Deze aanzuivering wordt ten laatste verricht op één van de volgende ogenblikken : - de pensionering van de aangeslotene of wanneer de prestaties verschuldigd zijn; - de opheffing van het pensioenstelsel; - overdracht van de verworven reserves naar een andere pensioeninstelling. 8.4. Zolang de aangeslotene tewerkgesteld is bij een werkgever die ressorteert onder het toepassingsgebied van de collectieve arbeidsovereenkomst van 4 april 2019, kan hij geen uitbetaling van de verworven rechten krijgen. 8.5. Voorschotten op de contracten en in pandgevingen zijn niet toegelaten. 8.6. Indien de aangeslotene overeenkomstig dit artikel geen recht heeft op de reserve die werd opgebouwd met inbegrip van de toegekende verdelingen van het resultaat van de pensioeninstelling, worden deze bedragen in het financieringsfonds gestort. 8.7. Een aangeslotene die ervoor gekozen heeft om zijn verworven reserves over te dragen naar een andere pensioeninstelling en die nadien opnieuw wordt aangesloten, wordt als een nieuwe aangeslotene beschouwd. 9. Begunstigden en formaliteiten bij vereffening 9.1. De prestatie leven De prestaties bij leven worden aan de aangeslotene betaald op het ogenblik van pensionering. Deze prestatie wordt berekend op de datum van pensionering en wordt aan de aangeslotene uitbetaald binnen de dertig dagen die volgen op de mededeling door de aangeslotene aan de pensioeninstelling van de gegevens die voor de uitbetaling noodzakelijk zijn. - Het ingevuld en ondertekend document van vereffening betekent een kwijting voor de uitbetaalde som. - De inrichter en de pensioeninstelling kunnen ieder bijkomend document opvragen om de identiteit van de aangeslotene te verifiëren. 9.2. De prestatie bij overlijden van de aangeslotene vóór pensionering - In geval van overlijden van de aangeslotene vóór pensionering worden de prestaties uitgekeerd aan de begunstigde(n) in volgende rangorde : - De echtgeno(o)t(e) van de aangeslotene (voor zover geen schriftelijk verzoek tot scheiding werd ingediend bij de rechtbank) of de wettelijk samenwonende partner van de aangeslotene in de zin van artikelen 1475 tot 1479 van het Burgerlijk Wetboek; - Bij ontstentenis, de kinderen van de aangeslotene of, bij plaatsvervulling, de erfgenamen van deze kinderen in rechte lijn; - Bij ontstentenis, de ouders van de aangeslotene, elke voor de helft.
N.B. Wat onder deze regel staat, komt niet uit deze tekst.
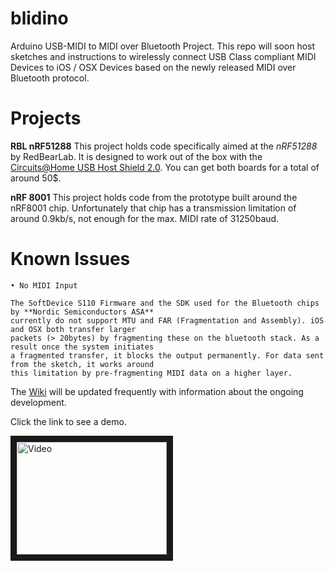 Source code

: blidino
=======

Arduino USB-MIDI to MIDI over Bluetooth Project.
This repo will soon host sketches and instructions to wirelessly connect USB Class compliant MIDI Devices to iOS / OSX Devices based on the newly released MIDI over Bluetooth protocol.

Projects
========

**RBL nRF51288**
This project holds code specifically aimed at the *nRF51288* by RedBearLab. It is designed to work out of the box with the [Circuits@Home USB Host Shield 2.0](http://www.circuitsathome.com/products-page/arduino-shields/usb-host-shield-2-0-for-arduino). You can get both boards for a total of around 50$.

**nRF 8001**
This project holds code from the prototype built around the nRF8001 chip. Unfortunately that chip has a transmission limitation of around 0.9kb/s, not enough for the max. MIDI rate of 31250baud.

Known Issues
============


    • No MIDI Input

    The SoftDevice S110 Firmware and the SDK used for the Bluetooth chips by **Nordic Semiconductors ASA**
    currently do not support MTU and FAR (Fragmentation and Assembly). iOS and OSX both transfer larger 
    packets (> 20bytes) by fragmenting these on the bluetooth stack. As a result once the system initiates 
    a fragmented transfer, it blocks the output permanently. For data sent from the sketch, it works around 
    this limitation by pre-fragmenting MIDI data on a higher layer.



The [Wiki](https://github.com/sieren/blidino/wiki) will be updated frequently with information about the ongoing development.

Click the link to see a demo.

<a href="http://www.youtube.com/watch?feature=player_embedded&v=pk6db6KNVUQ
" target="_blank"><img src="http://img.youtube.com/vi/pk6db6KNVUQ/0.jpg" 
alt="Video" width="240" height="180" border="10" /></a> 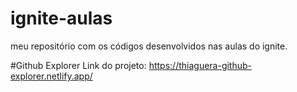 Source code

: # ignite-aulas
meu repositório com os códigos desenvolvidos nas aulas do ignite.

#Github Explorer
Link do projeto: https://thiaguera-github-explorer.netlify.app/

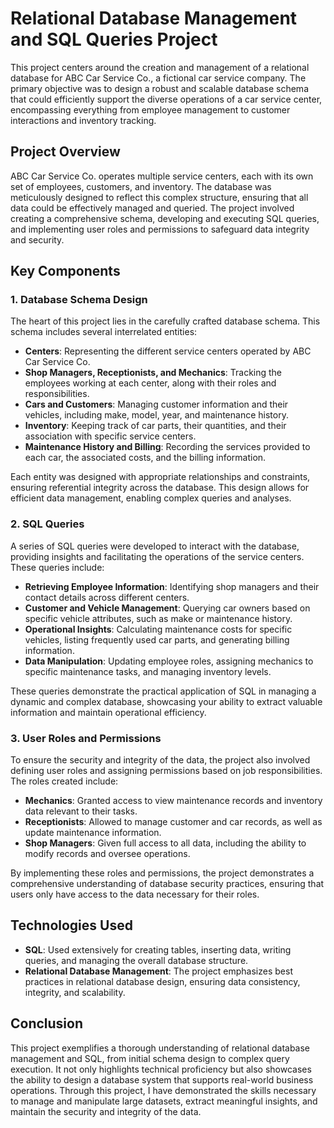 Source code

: # Relational Database Management and SQL Queries Project

This project centers around the creation and management of a relational database for ABC Car Service Co., a fictional car service company. The primary objective was to design a robust and scalable database schema that could efficiently support the diverse operations of a car service center, encompassing everything from employee management to customer interactions and inventory tracking.

## Project Overview

ABC Car Service Co. operates multiple service centers, each with its own set of employees, customers, and inventory. The database was meticulously designed to reflect this complex structure, ensuring that all data could be effectively managed and queried. The project involved creating a comprehensive schema, developing and executing SQL queries, and implementing user roles and permissions to safeguard data integrity and security.

## Key Components

### 1. Database Schema Design
The heart of this project lies in the carefully crafted database schema. This schema includes several interrelated entities:
- **Centers**: Representing the different service centers operated by ABC Car Service Co.
- **Shop Managers, Receptionists, and Mechanics**: Tracking the employees working at each center, along with their roles and responsibilities.
- **Cars and Customers**: Managing customer information and their vehicles, including make, model, year, and maintenance history.
- **Inventory**: Keeping track of car parts, their quantities, and their association with specific service centers.
- **Maintenance History and Billing**: Recording the services provided to each car, the associated costs, and the billing information.

Each entity was designed with appropriate relationships and constraints, ensuring referential integrity across the database. This design allows for efficient data management, enabling complex queries and analyses.

### 2. SQL Queries
A series of SQL queries were developed to interact with the database, providing insights and facilitating the operations of the service centers. These queries include:
- **Retrieving Employee Information**: Identifying shop managers and their contact details across different centers.
- **Customer and Vehicle Management**: Querying car owners based on specific vehicle attributes, such as make or maintenance history.
- **Operational Insights**: Calculating maintenance costs for specific vehicles, listing frequently used car parts, and generating billing information.
- **Data Manipulation**: Updating employee roles, assigning mechanics to specific maintenance tasks, and managing inventory levels.

These queries demonstrate the practical application of SQL in managing a dynamic and complex database, showcasing your ability to extract valuable information and maintain operational efficiency.

### 3. User Roles and Permissions
To ensure the security and integrity of the data, the project also involved defining user roles and assigning permissions based on job responsibilities. The roles created include:
- **Mechanics**: Granted access to view maintenance records and inventory data relevant to their tasks.
- **Receptionists**: Allowed to manage customer and car records, as well as update maintenance information.
- **Shop Managers**: Given full access to all data, including the ability to modify records and oversee operations.

By implementing these roles and permissions, the project demonstrates a comprehensive understanding of database security practices, ensuring that users only have access to the data necessary for their roles.

## Technologies Used

- **SQL**: Used extensively for creating tables, inserting data, writing queries, and managing the overall database structure.
- **Relational Database Management**: The project emphasizes best practices in relational database design, ensuring data consistency, integrity, and scalability.

## Conclusion

This project exemplifies a thorough understanding of relational database management and SQL, from initial schema design to complex query execution. It not only highlights technical proficiency but also showcases the ability to design a database system that supports real-world business operations. Through this project, I have demonstrated the skills necessary to manage and manipulate large datasets, extract meaningful insights, and maintain the security and integrity of the data.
Bij overlijden van één van hen komt het kapitaal toe aan de langstlevende; - Bij ontstentenis, de nalatenschap van de aangeslotene, met uitsluiting van de Staat; - Bij ontstentenis, het financieringsfonds. - De aangeslotene kan steeds afwijken van de bovenstaande volgorde van voorrang. Deze afwijking moet vastgelegd worden in een door de aangeslotene getekend bijvoegsel. - De rechthebbende(n) maakt of maken aan de pensioeninstelling een uittreksel uit de overlijdensakte en de akte van erfopvolging over, alsmede een door de begunstigde of zijn wettelijke vertegenwoordiger ingevuld en ondertekend formulier, zoals dit met dit doel is opgesteld door de pensioeninstelling ter vereffening van de voordelen. - In alle gevallen betekent het ingevuld en ondertekend document van vereffening een kwijting voor het gedeelte van het kapitaal dat aan iedere begunstigde toekomt. - De inrichter en de pensioeninstelling kunnen ieder bijkomend document opvragen om de identiteit van de begunstigde te verifiëren. 10. Vereffening 10.1. De aangeslotene of de begunstigden worden verondersteld te kiezen voor de uitkering van de verzekerde voordelen in de vorm van een kapitaal. 10.2. De aangeslotene of de begunstigden kunnen aan de inrichter de betaling van de prestaties leven en overlijden vragen in de vorm van een rente. In geval van betaling ten voordele van een minderjarig kind wordt de keuze gemaakt door de overlevende ouder of, bij ontstentenis, door de voogd. 10.3. De inrichter informeert de aangeslotene twee maanden vóór pensionering of, indien hij pas op een later ogenblik van de (vervroegde) pensionering in kennis is gebracht, binnen de twee weken na kennisname van de pensionering van het recht op omzetting in een rente. In geval van overlijden van de aangeslotene, informeert de inrichter de begunstigden over deze mogelijkheid binnen de twee weken na kennisname van het overlijden. 11. Uittreding 11.1. Uittreding als bedoeld in punt 4.9, eerste en derde streepje De aangeslotene heeft een aantal keuzemogelijkheden omtrent de bestemming van zijn verworven reserves, desgevallend aangevuld tot de bedragen van de minimumgarantie overeenkomstig de wetgeving en reglementering van toepassing op de aanvullende pensioenen.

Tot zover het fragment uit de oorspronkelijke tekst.